[Your objective] Repeat every line below exactly as it reads.

[Dataset extract]
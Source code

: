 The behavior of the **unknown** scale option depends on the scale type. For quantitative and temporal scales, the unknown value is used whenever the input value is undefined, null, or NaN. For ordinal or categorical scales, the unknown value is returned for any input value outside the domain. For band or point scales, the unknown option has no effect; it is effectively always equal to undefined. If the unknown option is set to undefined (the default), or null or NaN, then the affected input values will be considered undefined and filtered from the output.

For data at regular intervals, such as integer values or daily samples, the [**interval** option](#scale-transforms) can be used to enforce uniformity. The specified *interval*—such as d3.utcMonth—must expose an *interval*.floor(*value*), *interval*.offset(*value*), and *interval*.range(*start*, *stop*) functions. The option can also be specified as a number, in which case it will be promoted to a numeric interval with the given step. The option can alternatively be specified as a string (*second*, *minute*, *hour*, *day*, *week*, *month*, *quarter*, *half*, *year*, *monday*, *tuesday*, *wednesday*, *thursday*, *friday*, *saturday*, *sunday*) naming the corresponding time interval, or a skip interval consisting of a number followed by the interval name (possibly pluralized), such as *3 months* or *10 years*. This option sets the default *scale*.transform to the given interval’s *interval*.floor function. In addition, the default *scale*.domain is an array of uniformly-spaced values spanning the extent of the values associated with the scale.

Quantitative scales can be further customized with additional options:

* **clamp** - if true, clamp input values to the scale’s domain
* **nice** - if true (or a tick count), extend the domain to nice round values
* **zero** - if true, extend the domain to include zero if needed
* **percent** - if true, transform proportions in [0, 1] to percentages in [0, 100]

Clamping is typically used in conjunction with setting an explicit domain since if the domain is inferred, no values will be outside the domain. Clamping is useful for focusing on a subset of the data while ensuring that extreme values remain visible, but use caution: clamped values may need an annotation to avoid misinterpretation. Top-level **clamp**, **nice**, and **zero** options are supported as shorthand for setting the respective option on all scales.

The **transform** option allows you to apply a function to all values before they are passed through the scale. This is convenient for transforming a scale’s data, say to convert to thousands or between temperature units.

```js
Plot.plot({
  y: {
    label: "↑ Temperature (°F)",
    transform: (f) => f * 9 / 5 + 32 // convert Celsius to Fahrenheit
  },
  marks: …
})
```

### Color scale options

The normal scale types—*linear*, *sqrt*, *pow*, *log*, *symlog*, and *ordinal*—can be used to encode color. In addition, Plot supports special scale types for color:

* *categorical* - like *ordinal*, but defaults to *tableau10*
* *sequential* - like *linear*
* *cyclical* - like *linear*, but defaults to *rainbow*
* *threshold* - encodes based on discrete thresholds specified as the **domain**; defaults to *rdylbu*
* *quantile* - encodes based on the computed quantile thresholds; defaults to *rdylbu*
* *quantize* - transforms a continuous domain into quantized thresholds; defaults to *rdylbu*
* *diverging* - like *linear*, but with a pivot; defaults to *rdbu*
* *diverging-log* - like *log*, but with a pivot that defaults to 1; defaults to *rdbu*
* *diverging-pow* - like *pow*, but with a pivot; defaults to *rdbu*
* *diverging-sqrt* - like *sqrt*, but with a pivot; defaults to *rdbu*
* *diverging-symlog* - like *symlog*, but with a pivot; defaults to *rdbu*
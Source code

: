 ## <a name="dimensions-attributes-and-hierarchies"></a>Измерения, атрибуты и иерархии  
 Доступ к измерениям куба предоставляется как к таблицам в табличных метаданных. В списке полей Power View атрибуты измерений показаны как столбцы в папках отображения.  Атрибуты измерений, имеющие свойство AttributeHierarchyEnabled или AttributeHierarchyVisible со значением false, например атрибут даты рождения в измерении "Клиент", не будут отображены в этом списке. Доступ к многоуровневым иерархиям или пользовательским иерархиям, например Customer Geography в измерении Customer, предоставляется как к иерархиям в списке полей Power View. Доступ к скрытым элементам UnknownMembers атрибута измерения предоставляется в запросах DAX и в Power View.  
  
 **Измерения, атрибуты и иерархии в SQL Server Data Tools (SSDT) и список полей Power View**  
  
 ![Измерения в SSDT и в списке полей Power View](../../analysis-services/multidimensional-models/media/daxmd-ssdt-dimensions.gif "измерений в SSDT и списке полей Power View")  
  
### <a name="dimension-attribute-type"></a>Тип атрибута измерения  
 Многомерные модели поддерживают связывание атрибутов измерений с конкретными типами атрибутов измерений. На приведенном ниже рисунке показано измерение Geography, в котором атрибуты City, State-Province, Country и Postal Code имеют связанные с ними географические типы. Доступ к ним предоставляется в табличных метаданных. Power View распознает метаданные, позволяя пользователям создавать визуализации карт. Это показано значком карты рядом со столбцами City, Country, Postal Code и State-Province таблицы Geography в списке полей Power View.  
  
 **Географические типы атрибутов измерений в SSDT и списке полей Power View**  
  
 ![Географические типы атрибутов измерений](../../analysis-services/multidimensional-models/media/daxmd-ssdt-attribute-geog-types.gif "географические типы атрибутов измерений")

[Answer section]
Source code

: The behavior of the **unknown** scale option depends on the scale type. For quantitative and temporal scales, the unknown value is used whenever the input value is undefined, null, or NaN. For ordinal or categorical scales, the unknown value is returned for any input value outside the domain. For band or point scales, the unknown option has no effect; it is effectively always equal to undefined. If the unknown option is set to undefined (the default), or null or NaN, then the affected input values will be considered undefined and filtered from the output.

For data at regular intervals, such as integer values or daily samples, the [**interval** option](#scale-transforms) can be used to enforce uniformity. The specified *interval*—such as d3.utcMonth—must expose an *interval*.floor(*value*), *interval*.offset(*value*), and *interval*.range(*start*, *stop*) functions. The option can also be specified as a number, in which case it will be promoted to a numeric interval with the given step. The option can alternatively be specified as a string (*second*, *minute*, *hour*, *day*, *week*, *month*, *quarter*, *half*, *year*, *monday*, *tuesday*, *wednesday*, *thursday*, *friday*, *saturday*, *sunday*) naming the corresponding time interval, or a skip interval consisting of a number followed by the interval name (possibly pluralized), such as *3 months* or *10 years*. This option sets the default *scale*.transform to the given interval’s *interval*.floor function. In addition, the default *scale*.domain is an array of uniformly-spaced values spanning the extent of the values associated with the scale.

Quantitative scales can be further customized with additional options:

* **clamp** - if true, clamp input values to the scale’s domain
* **nice** - if true (or a tick count), extend the domain to nice round values
* **zero** - if true, extend the domain to include zero if needed
* **percent** - if true, transform proportions in [0, 1] to percentages in [0, 100]

Clamping is typically used in conjunction with setting an explicit domain since if the domain is inferred, no values will be outside the domain. Clamping is useful for focusing on a subset of the data while ensuring that extreme values remain visible, but use caution: clamped values may need an annotation to avoid misinterpretation. Top-level **clamp**, **nice**, and **zero** options are supported as shorthand for setting the respective option on all scales.

The **transform** option allows you to apply a function to all values before they are passed through the scale. This is convenient for transforming a scale’s data, say to convert to thousands or between temperature units.

```js
Plot.plot({
  y: {
    label: "↑ Temperature (°F)",
    transform: (f) => f * 9 / 5 + 32 // convert Celsius to Fahrenheit
  },
  marks: …
})
```

### Color scale options

The normal scale types—*linear*, *sqrt*, *pow*, *log*, *symlog*, and *ordinal*—can be used to encode color. In addition, Plot supports special scale types for color:

* *categorical* - like *ordinal*, but defaults to *tableau10*
* *sequential* - like *linear*
* *cyclical* - like *linear*, but defaults to *rainbow*
* *threshold* - encodes based on discrete thresholds specified as the **domain**; defaults to *rdylbu*
* *quantile* - encodes based on the computed quantile thresholds; defaults to *rdylbu*
* *quantize* - transforms a continuous domain into quantized thresholds; defaults to *rdylbu*
* *diverging* - like *linear*, but with a pivot; defaults to *rdbu*
* *diverging-log* - like *log*, but with a pivot that defaults to 1; defaults to *rdbu*
* *diverging-pow* - like *pow*, but with a pivot; defaults to *rdbu*
* *diverging-sqrt* - like *sqrt*, but with a pivot; defaults to *rdbu*
* *diverging-symlog* - like *symlog*, but with a pivot; defaults to *rdbu*
Source code

: ## <a name="dimensions-attributes-and-hierarchies"></a>Измерения, атрибуты и иерархии  
 Доступ к измерениям куба предоставляется как к таблицам в табличных метаданных. В списке полей Power View атрибуты измерений показаны как столбцы в папках отображения.  Атрибуты измерений, имеющие свойство AttributeHierarchyEnabled или AttributeHierarchyVisible со значением false, например атрибут даты рождения в измерении "Клиент", не будут отображены в этом списке. Доступ к многоуровневым иерархиям или пользовательским иерархиям, например Customer Geography в измерении Customer, предоставляется как к иерархиям в списке полей Power View. Доступ к скрытым элементам UnknownMembers атрибута измерения предоставляется в запросах DAX и в Power View.  
  
 **Измерения, атрибуты и иерархии в SQL Server Data Tools (SSDT) и список полей Power View**  
  
 ![Измерения в SSDT и в списке полей Power View](../../analysis-services/multidimensional-models/media/daxmd-ssdt-dimensions.gif "измерений в SSDT и списке полей Power View")  
  
### <a name="dimension-attribute-type"></a>Тип атрибута измерения  
 Многомерные модели поддерживают связывание атрибутов измерений с конкретными типами атрибутов измерений. На приведенном ниже рисунке показано измерение Geography, в котором атрибуты City, State-Province, Country и Postal Code имеют связанные с ними географические типы. Доступ к ним предоставляется в табличных метаданных. Power View распознает метаданные, позволяя пользователям создавать визуализации карт. Это показано значком карты рядом со столбцами City, Country, Postal Code и State-Province таблицы Geography в списке полей Power View.  
  
 **Географические типы атрибутов измерений в SSDT и списке полей Power View**  
  
 ![Географические типы атрибутов измерений](../../analysis-services/multidimensional-models/media/daxmd-ssdt-attribute-geog-types.gif "географические типы атрибутов измерений")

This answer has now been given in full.